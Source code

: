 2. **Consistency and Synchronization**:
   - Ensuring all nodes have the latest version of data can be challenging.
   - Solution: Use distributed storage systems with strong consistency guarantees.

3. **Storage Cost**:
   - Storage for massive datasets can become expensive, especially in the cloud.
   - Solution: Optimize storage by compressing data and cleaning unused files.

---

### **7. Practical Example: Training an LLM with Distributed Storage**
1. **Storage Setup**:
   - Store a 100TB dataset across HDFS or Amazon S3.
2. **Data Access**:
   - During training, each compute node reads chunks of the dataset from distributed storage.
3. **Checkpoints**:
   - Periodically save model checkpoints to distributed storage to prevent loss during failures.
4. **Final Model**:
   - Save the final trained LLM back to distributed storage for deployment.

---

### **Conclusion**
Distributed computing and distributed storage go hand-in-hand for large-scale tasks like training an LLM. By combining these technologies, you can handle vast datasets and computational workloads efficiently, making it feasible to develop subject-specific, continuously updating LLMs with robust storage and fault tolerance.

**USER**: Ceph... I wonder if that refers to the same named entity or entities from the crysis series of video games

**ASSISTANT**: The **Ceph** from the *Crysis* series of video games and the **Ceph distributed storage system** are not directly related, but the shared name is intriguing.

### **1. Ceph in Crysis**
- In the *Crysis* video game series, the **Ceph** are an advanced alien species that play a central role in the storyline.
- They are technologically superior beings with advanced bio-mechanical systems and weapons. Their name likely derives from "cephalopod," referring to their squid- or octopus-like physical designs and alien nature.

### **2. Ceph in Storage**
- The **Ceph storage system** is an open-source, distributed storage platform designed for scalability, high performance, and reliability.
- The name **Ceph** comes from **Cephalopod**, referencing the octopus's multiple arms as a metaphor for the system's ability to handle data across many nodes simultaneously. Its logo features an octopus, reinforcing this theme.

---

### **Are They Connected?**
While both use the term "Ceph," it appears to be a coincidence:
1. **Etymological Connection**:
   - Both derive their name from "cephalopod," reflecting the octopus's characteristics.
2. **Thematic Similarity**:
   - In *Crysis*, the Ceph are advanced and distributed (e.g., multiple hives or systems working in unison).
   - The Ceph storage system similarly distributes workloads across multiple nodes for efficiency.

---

◆ **Exercise details**
Each line of the listing is to be duplicated exactly as it appears.

◆ **Answer space**
Source code

: 2. **Consistency and Synchronization**:
   - Ensuring all nodes have the latest version of data can be challenging.
   - Solution: Use distributed storage systems with strong consistency guarantees.

3. **Storage Cost**:
   - Storage for massive datasets can become expensive, especially in the cloud.
   - Solution: Optimize storage by compressing data and cleaning unused files.

---

### **7. Practical Example: Training an LLM with Distributed Storage**
1. **Storage Setup**:
   - Store a 100TB dataset across HDFS or Amazon S3.
2. **Data Access**:
   - During training, each compute node reads chunks of the dataset from distributed storage.
3. **Checkpoints**:
   - Periodically save model checkpoints to distributed storage to prevent loss during failures.
4. **Final Model**:
   - Save the final trained LLM back to distributed storage for deployment.

---

### **Conclusion**
Distributed computing and distributed storage go hand-in-hand for large-scale tasks like training an LLM. By combining these technologies, you can handle vast datasets and computational workloads efficiently, making it feasible to develop subject-specific, continuously updating LLMs with robust storage and fault tolerance.

**USER**: Ceph... I wonder if that refers to the same named entity or entities from the crysis series of video games

**ASSISTANT**: The **Ceph** from the *Crysis* series of video games and the **Ceph distributed storage system** are not directly related, but the shared name is intriguing.

### **1. Ceph in Crysis**
- In the *Crysis* video game series, the **Ceph** are an advanced alien species that play a central role in the storyline.
- They are technologically superior beings with advanced bio-mechanical systems and weapons. Their name likely derives from "cephalopod," referring to their squid- or octopus-like physical designs and alien nature.

### **2. Ceph in Storage**
- The **Ceph storage system** is an open-source, distributed storage platform designed for scalability, high performance, and reliability.
- The name **Ceph** comes from **Cephalopod**, referencing the octopus's multiple arms as a metaphor for the system's ability to handle data across many nodes simultaneously. Its logo features an octopus, reinforcing this theme.

---

### **Are They Connected?**
While both use the term "Ceph," it appears to be a coincidence:
1. **Etymological Connection**:
   - Both derive their name from "cephalopod," reflecting the octopus's characteristics.
2. **Thematic Similarity**:
   - In *Crysis*, the Ceph are advanced and distributed (e.g., multiple hives or systems working in unison).
   - The Ceph storage system similarly distributes workloads across multiple nodes for efficiency.

---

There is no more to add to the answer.